» **WORK TO COMPLETE**: Only certain lines below are wanted: those starting at the line containing "aperto fino alle" and ending at the line containing "diplomatico.", both included, each retyped exactly.

» **RECORDS SUPPLIED**:
§ §

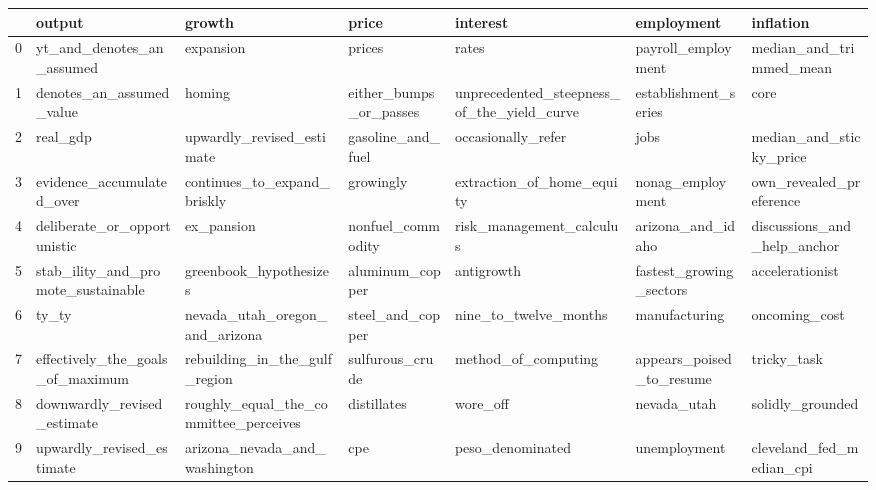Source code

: \begin{tabular}{lllllll}
\toprule
{} &                              output &                                 growth &                   price &                                    interest &                employment &                    inflation \\
\midrule
0 &           yt\_and\_denotes\_an\_assumed &                              expansion &                  prices &                                       rates &        payroll\_employment &      median\_and\_trimmed\_mean \\
1 &            denotes\_an\_assumed\_value &                                 homing &  either\_bumps\_or\_passes &  unprecedented\_steepness\_of\_the\_yield\_curve &      establishment\_series &                         core \\
2 &                            real\_gdp &              upwardly\_revised\_estimate &       gasoline\_and\_fuel &                          occasionally\_refer &                      jobs &      median\_and\_sticky\_price \\
3 &           evidence\_accumulated\_over &            continues\_to\_expand\_briskly &               growingly &                   extraction\_of\_home\_equity &          nonag\_employment &      own\_revealed\_preference \\
4 &         deliberate\_or\_opportunistic &                             ex\_pansion &       nonfuel\_commodity &                    risk\_management\_calculus &         arizona\_and\_idaho &  discussions\_and\_help\_anchor \\
5 &  stab\_ility\_and\_promote\_sustainable &                 greenbook\_hypothesizes &         aluminum\_copper &                                  antigrowth &   fastest\_growing\_sectors &              accelerationist \\
6 &                               ty\_ty &         nevada\_utah\_oregon\_and\_arizona &        steel\_and\_copper &                       nine\_to\_twelve\_months &             manufacturing &                oncoming\_cost \\
7 &    effectively\_the\_goals\_of\_maximum &          rebuilding\_in\_the\_gulf\_region &         sulfurous\_crude &                         method\_of\_computing &  appears\_poised\_to\_resume &                  tricky\_task \\
8 &         downwardly\_revised\_estimate &  roughly\_equal\_the\_committee\_perceives &             distillates &                                    wore\_off &               nevada\_utah &             solidly\_grounded \\
9 &           upwardly\_revised\_estimate &          arizona\_nevada\_and\_washington &                     cpe &                            peso\_denominated &              unemployment &     cleveland\_fed\_median\_cpi \\
\bottomrule
\end{tabular}
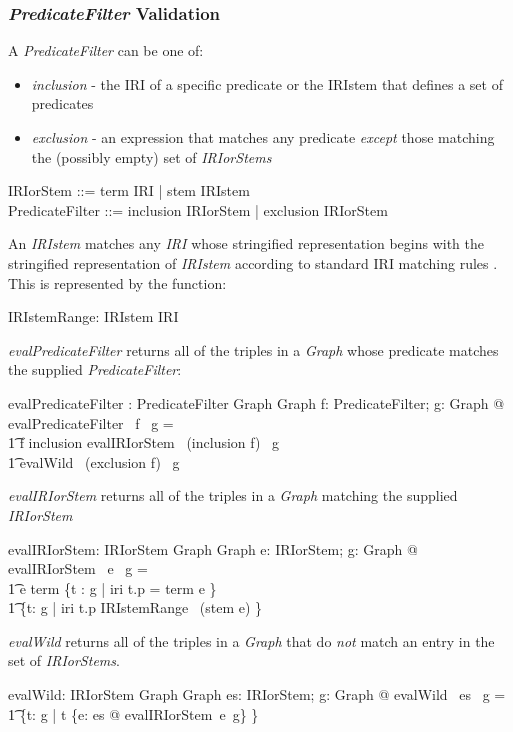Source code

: \documentclass[fuzz]{llncs}
\def\entryFor{\cdot}
\def\zc{\textit}
\begin{document}
\subsubsection{\zc{PredicateFilter} Validation}
A \zc{PredicateFilter} can be one of:
\begin{itemize}
\item \zc{inclusion} - the IRI of a specific predicate or the IRIstem that defines a set of
predicates
\item \zc{exclusion} - an expression that matches any predicate \emph{except} those matching the (possibly empty) set of \zc{IRIorStems} 
\end{itemize}
\begin{zed}
IRIorStem ::= term \ldata IRI \rdata | stem \ldata IRIstem \rdata \\
PredicateFilter ::= inclusion \ldata IRIorStem \rdata | exclusion \ldata \power IRIorStem \rdata
\end{zed}
An \zc{IRIstem} matches any \zc{IRI} whose stringified representation begins with the stringified
representation of \zc{IRIstem} according to standard IRI matching rules \cite{RFC3987}. This is represented by the function:
\begin{zed}
[IRIstem]
\end{zed}
\begin{gendef}
	IRIstemRange: IRIstem \pfun \power IRI
\end{gendef}
\zc{evalPredicateFilter} returns all of the triples in a \zc{Graph} whose predicate
matches the supplied \zc{PredicateFilter}:
\begin{gendef}
   evalPredicateFilter : PredicateFilter \pfun Graph \pfun Graph
\where
   \forall f: PredicateFilter; g: Graph @ evalPredicateFilter~ f ~g = \\
\t1 \IF f \in \ran inclusion \THEN evalIRIorStem~ (inclusion \entryFor f)~ g \\
\t1 \ELSE evalWild~ (exclusion \entryFor f)~ g
\end{gendef}
\zc{evalIRIorStem} returns all of the triples in a \zc{Graph} matching the supplied 
\zc{IRIorStem}
\begin{gendef}
   evalIRIorStem: IRIorStem \pfun Graph \pfun Graph
\where
   \forall e: IRIorStem; g: Graph @ evalIRIorStem~ e ~g = \\
\t1 \IF e \in \ran term \THEN \{t : g | iri \entryFor t.p = term \entryFor e \} \\
\t1 \ELSE \{t: g | iri \entryFor t.p \in IRIstemRange~ (stem \entryFor e) \}
\end{gendef}
\zc{evalWild} returns all of the triples in a \zc{Graph} that do \emph{not} match an entry
in the set of \zc{IRIorStems}.
\begin{gendef}
   evalWild: \power IRIorStem \pfun Graph \pfun Graph
\where
   \forall es: \power IRIorStem; g: Graph @ evalWild ~es ~g = \\
\t1 \{t: g | t \notin \bigcup \{e: es @ evalIRIorStem~e~g\} \}
\end{gendef}
\end{document}
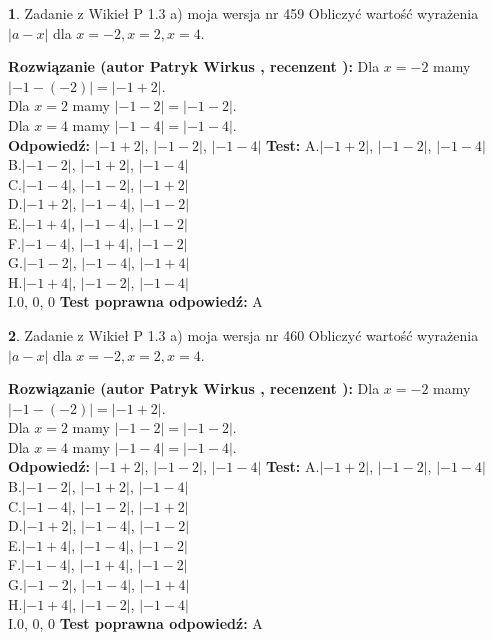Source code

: \documentclass[12pt, a4paper]{article}
\theoremstyle{definition} %
\newtheorem{zad}{}
\newcommand{\zadStart}[1]{\begin{zad}#1\newline}
\newcommand{\zadStop}{\end{zad}}
\newcommand{\rozwStart}[2]{\noindent \textbf{Rozwiązanie (autor #1 , recenzent #2): }\newline}
\newcommand{\rozwStop}{\newline}
\newcommand{\odpStart}{\noindent \textbf{Odpowiedź:}\newline}
\newcommand{\odpStop}{\newline}
\newcommand{\testStart}{\noindent \textbf{Test:}\newline}
\newcommand{\testStop}{\newline}
\newcommand{\kluczStart}{\noindent \textbf{Test poprawna odpowiedź:}\newline}
\newcommand{\kluczStop}{\newline}
\begin{document}
\zadStart{Zadanie z Wikieł P 1.3 a) moja wersja nr 459}
Obliczyć wartość wyrażenia $|a - x|$ dla $x=-2,x=2,x=4$.
\zadStop
\rozwStart{Patryk Wirkus}{}
Dla $x = -2$ mamy $|-1 - (-2)| = |-1 + 2|$.\\
Dla $x = 2$ mamy $|-1 - 2| = |-1 - 2|$.\\
Dla $x = 4$ mamy $|-1 - 4| = |-1 - 4|$.\\
\rozwStop
\odpStart
$|-1 + 2|$, $|-1 - 2|$, $|-1 - 4|$
\odpStop
\testStart
A.$|-1 + 2|$, $|-1 - 2|$, $|-1 - 4|$\\
B.$|-1 - 2|$, $|-1 + 2|$, $|-1 - 4|$\\
C.$|-1 - 4|$, $|-1 - 2|$, $|-1 + 2|$\\
D.$|-1 + 2|$, $|-1 - 4|$, $|-1 - 2|$\\
E.$|-1 + 4|$, $|-1 - 4|$, $|-1 - 2|$\\
F.$|-1 - 4|$, $|-1 + 4|$, $|-1 - 2|$\\
G.$|-1 - 2|$, $|-1 - 4|$, $|-1 + 4|$\\
H.$|-1 + 4|$, $|-1 - 2|$, $|-1 - 4|$\\
I.$0$, $0$, $0$
\testStop
\kluczStart
A
\kluczStop



\zadStart{Zadanie z Wikieł P 1.3 a) moja wersja nr 460}
Obliczyć wartość wyrażenia $|a - x|$ dla $x=-2,x=2,x=4$.
\zadStop
\rozwStart{Patryk Wirkus}{}
Dla $x = -2$ mamy $|-1 - (-2)| = |-1 + 2|$.\\
Dla $x = 2$ mamy $|-1 - 2| = |-1 - 2|$.\\
Dla $x = 4$ mamy $|-1 - 4| = |-1 - 4|$.\\
\rozwStop
\odpStart
$|-1 + 2|$, $|-1 - 2|$, $|-1 - 4|$
\odpStop
\testStart
A.$|-1 + 2|$, $|-1 - 2|$, $|-1 - 4|$\\
B.$|-1 - 2|$, $|-1 + 2|$, $|-1 - 4|$\\
C.$|-1 - 4|$, $|-1 - 2|$, $|-1 + 2|$\\
D.$|-1 + 2|$, $|-1 - 4|$, $|-1 - 2|$\\
E.$|-1 + 4|$, $|-1 - 4|$, $|-1 - 2|$\\
F.$|-1 - 4|$, $|-1 + 4|$, $|-1 - 2|$\\
G.$|-1 - 2|$, $|-1 - 4|$, $|-1 + 4|$\\
H.$|-1 + 4|$, $|-1 - 2|$, $|-1 - 4|$\\
I.$0$, $0$, $0$
\testStop
\kluczStart
A
\kluczStop
\end{document}
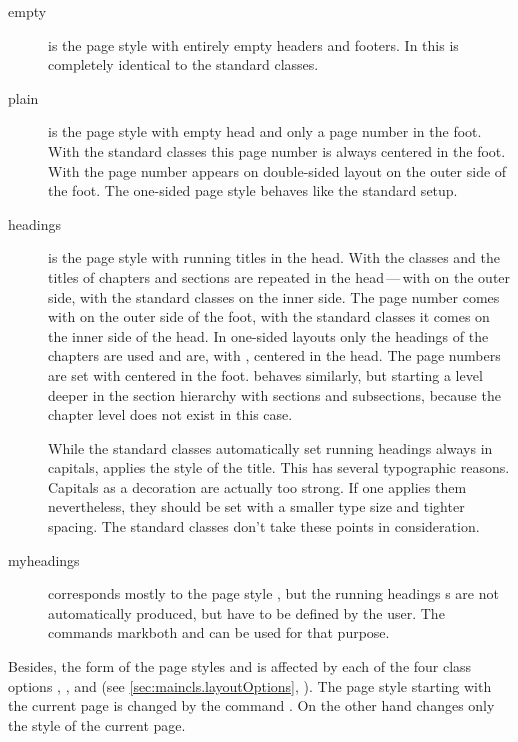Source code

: \begin{description}
\item[\label{desc:maincls.pagestyle.empty}empty] is the page
  style with entirely empty headers and footers. In {\KOMAScript} this is
  completely identical to the standard classes.
\item [plain] is the page style with empty head and only a page number
  in the foot. With the standard classes this page number is
  always centered in the foot. With {\KOMAScript} the page number
  appears on double-sided layout on the outer
  side of the foot. The one-sided page style behaves like the
  standard setup.
\item[headings] is the page style with running titles in the head.
  With the classes  and
   the titles of chapters and
  sections are repeated in the head\,---\,with {\KOMAScript} on the outer
  side, with the standard classes on the inner side.  The page number
  comes with {\KOMAScript} on the outer side of the foot, with the
  standard classes it comes on the inner side of the head.  In
  one-sided layouts only the headings of the chapters are used and
  are, with {\KOMAScript}, centered in the head. The page numbers are
  set with {\KOMAScript} centered in the foot.
  behaves similarly, but starting a level deeper in the section
  hierarchy with sections and subsections, because the chapter level
  does not exist in this case.

  While the standard classes automatically set running headings always
  in capitals, {\KOMAScript} applies the style of the title. This has
  several typographic reasons. Capitals as a decoration are actually
  too strong. If one applies them nevertheless, they should be set
  with a smaller type size and tighter spacing. The standard classes
  don't take these points in consideration.
\item [myheadings] corresponds mostly to the page style
  , but the running headings s are not automatically
  produced, but have to be defined by the user. The commands \Macro
  {markboth} and
   can be used for that purpose.
\end{description}
Besides, the form of the page styles  and
 is affected by each of the four class options
, ,  and
 (see \autoref{sec:maincls.layoutOptions},
).
The page style starting with the current page is changed by the
command .  On the other hand 
changes only the style of the current page.

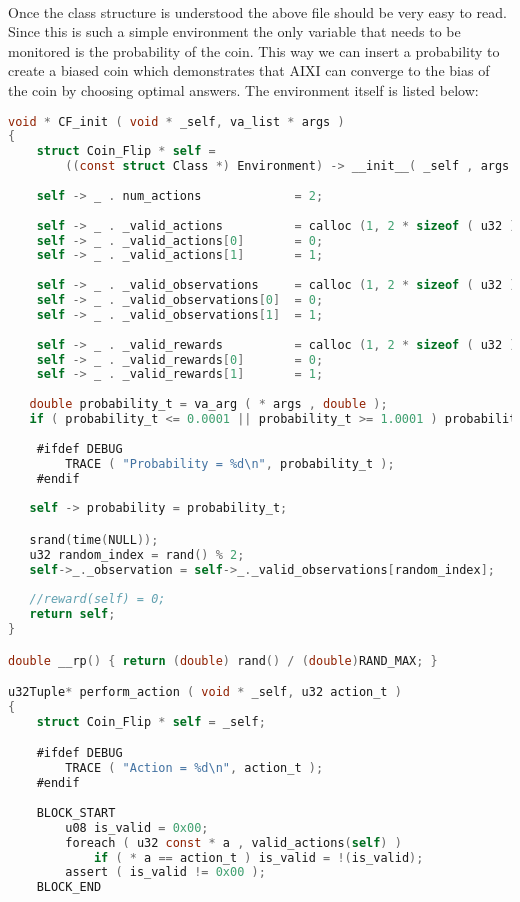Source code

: \documentclass[fancychapters]{report}   	%
\begin{document}
\paragraph{} Once the class structure is understood the above file should be very easy to read.  Since this is such a simple environment the only variable that needs to be monitored is the probability of the coin.  This way we can insert a probability to create a biased coin which demonstrates that AIXI can converge to the bias of the coin by choosing optimal answers. The environment itself is listed below:
\begin{lstlisting}[language=C,caption={coin_flip.c}]
void * CF_init ( void * _self, va_list * args ) 
{
    struct Coin_Flip * self =
        ((const struct Class *) Environment) -> __init__( _self , args );
    
    self -> _ . num_actions             = 2;
    
    self -> _ . _valid_actions          = calloc (1, 2 * sizeof ( u32 ) );
    self -> _ . _valid_actions[0]       = 0;
    self -> _ . _valid_actions[1]       = 1;
       
    self -> _ . _valid_observations     = calloc (1, 2 * sizeof ( u32 ) );
    self -> _ . _valid_observations[0]  = 0;
    self -> _ . _valid_observations[1]  = 1;
   
    self -> _ . _valid_rewards          = calloc (1, 2 * sizeof ( u32 ) );
    self -> _ . _valid_rewards[0]       = 0;
    self -> _ . _valid_rewards[1]       = 1;
   
   double probability_t = va_arg ( * args , double );
   if ( probability_t <= 0.0001 || probability_t >= 1.0001 ) probability_t = 0.7;
    
    #ifdef DEBUG
        TRACE ( "Probability = %d\n", probability_t );
    #endif
    
   self -> probability = probability_t;

   srand(time(NULL));
   u32 random_index = rand() % 2;
   self->_._observation = self->_._valid_observations[random_index];
    
   //reward(self) = 0;
   return self;
}

double __rp() { return (double) rand() / (double)RAND_MAX; }

u32Tuple* perform_action ( void * _self, u32 action_t )
{
    struct Coin_Flip * self = _self;

    #ifdef DEBUG
        TRACE ( "Action = %d\n", action_t );
    #endif
    
    BLOCK_START
        u08 is_valid = 0x00; 
        foreach ( u32 const * a , valid_actions(self) )
            if ( * a == action_t ) is_valid = !(is_valid);
        assert ( is_valid != 0x00 );
    BLOCK_END


\end{lstlisting}
\end{document}
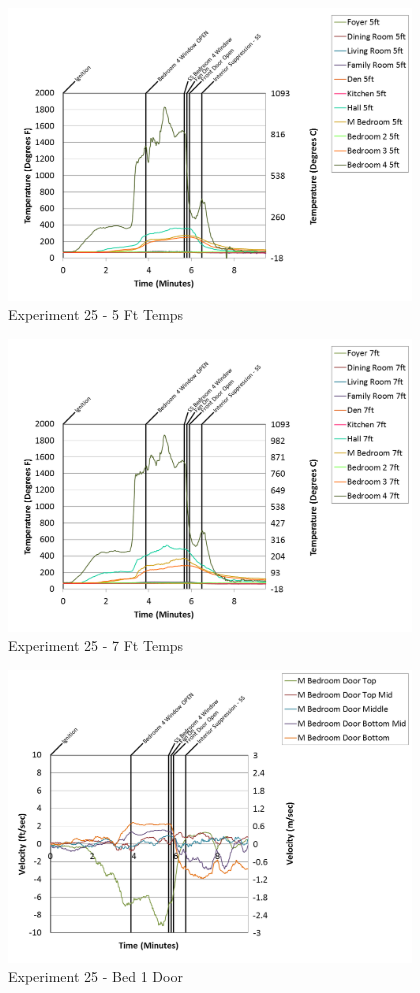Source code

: \documentclass{article}
\begin{document}
\begin{appendices}
\begin{figure}[h!]
	\centering
	\includegraphics[height=3.05in]{0_Images/Results_Charts/Exp_25_Charts/5FtTemps.png}
	\caption{Experiment 25 - 5 Ft Temps}
\end{figure}


\begin{figure}[h!]
	\centering
	\includegraphics[height=3.05in]{0_Images/Results_Charts/Exp_25_Charts/7FtTemps.png}
	\caption{Experiment 25 - 7 Ft Temps}
\end{figure}

\clearpage

\begin{figure}[h!]
	\centering
	\includegraphics[height=3.05in]{0_Images/Results_Charts/Exp_25_Charts/Bed1Door.png}
	\caption{Experiment 25 - Bed 1 Door}
\end{figure}



\end{appendices}
\end{document}
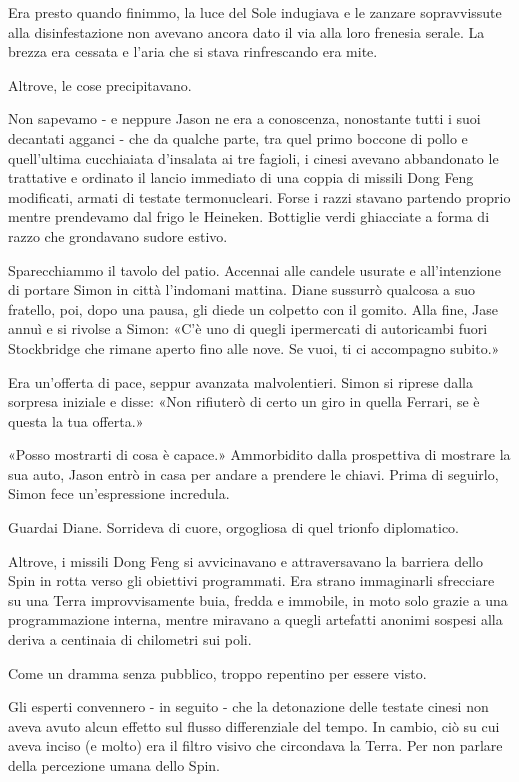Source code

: \separatorefiori

Era presto quando finimmo, la luce del Sole indugiava e le zanzare
sopravvissute alla disinfestazione non avevano ancora dato il via alla
loro frenesia serale. La brezza era cessata e l'aria che si stava
rinfrescando era mite.

Altrove, le cose precipitavano.

Non sapevamo - e neppure Jason ne era a conoscenza, nonostante tutti i
suoi decantati agganci - che da qualche parte, tra quel primo boccone di
pollo e quell'ultima cucchiaiata d'insalata ai tre fagioli, i cinesi
avevano abbandonato le trattative e ordinato il lancio immediato di una
coppia di missili Dong Feng modificati, armati di testate termonucleari.
Forse i razzi stavano partendo proprio mentre prendevamo dal frigo le
Heineken. Bottiglie verdi ghiacciate a forma di razzo che grondavano
sudore estivo.

Sparecchiammo il tavolo del patio. Accennai alle candele usurate e
all'intenzione di portare Simon in città l'indomani mattina. Diane
sussurrò qualcosa a suo fratello, poi, dopo una pausa, gli diede un
colpetto con il gomito. Alla fine, Jase annuì e si rivolse a Simon: «C'è
uno di quegli ipermercati di autoricambi fuori Stockbridge che rimane
aperto fino alle nove. Se vuoi, ti ci accompagno subito.»

Era un'offerta di pace, seppur avanzata malvolentieri. Simon si riprese
dalla sorpresa iniziale e disse: «Non rifiuterò di certo un giro in
quella Ferrari, se è questa la tua offerta.»

«Posso mostrarti di cosa è capace.» Ammorbidito dalla prospettiva di
mostrare la sua auto, Jason entrò in casa per andare a prendere le
chiavi. Prima di seguirlo, Simon fece un'espressione incredula.

Guardai Diane. Sorrideva di cuore, orgogliosa di quel trionfo
diplomatico.

Altrove, i missili Dong Feng si avvicinavano e attraversavano la
barriera dello Spin in rotta verso gli obiettivi programmati. Era strano
immaginarli sfrecciare su una Terra improvvisamente buia, fredda e
immobile, in moto solo grazie a una programmazione interna, mentre
miravano a quegli artefatti anonimi sospesi alla deriva a centinaia di
chilometri sui poli.

Come un dramma senza pubblico, troppo repentino per essere visto.

\separatorefiori

Gli esperti convennero - in seguito - che la detonazione delle testate
cinesi non aveva avuto alcun effetto sul flusso differenziale del tempo.
In cambio, ciò su cui aveva inciso (e molto) era il filtro visivo che
circondava la Terra. Per non parlare della percezione umana dello Spin.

§ §

» **TASK RESULT**:
aperto fino alle nove. Se vuoi, ti ci accompagno subito.»

Era un'offerta di pace, seppur avanzata malvolentieri. Simon si riprese
dalla sorpresa iniziale e disse: «Non rifiuterò di certo un giro in
quella Ferrari, se è questa la tua offerta.»

«Posso mostrarti di cosa è capace.» Ammorbidito dalla prospettiva di
mostrare la sua auto, Jason entrò in casa per andare a prendere le
chiavi. Prima di seguirlo, Simon fece un'espressione incredula.

Guardai Diane. Sorrideva di cuore, orgogliosa di quel trionfo
diplomatico.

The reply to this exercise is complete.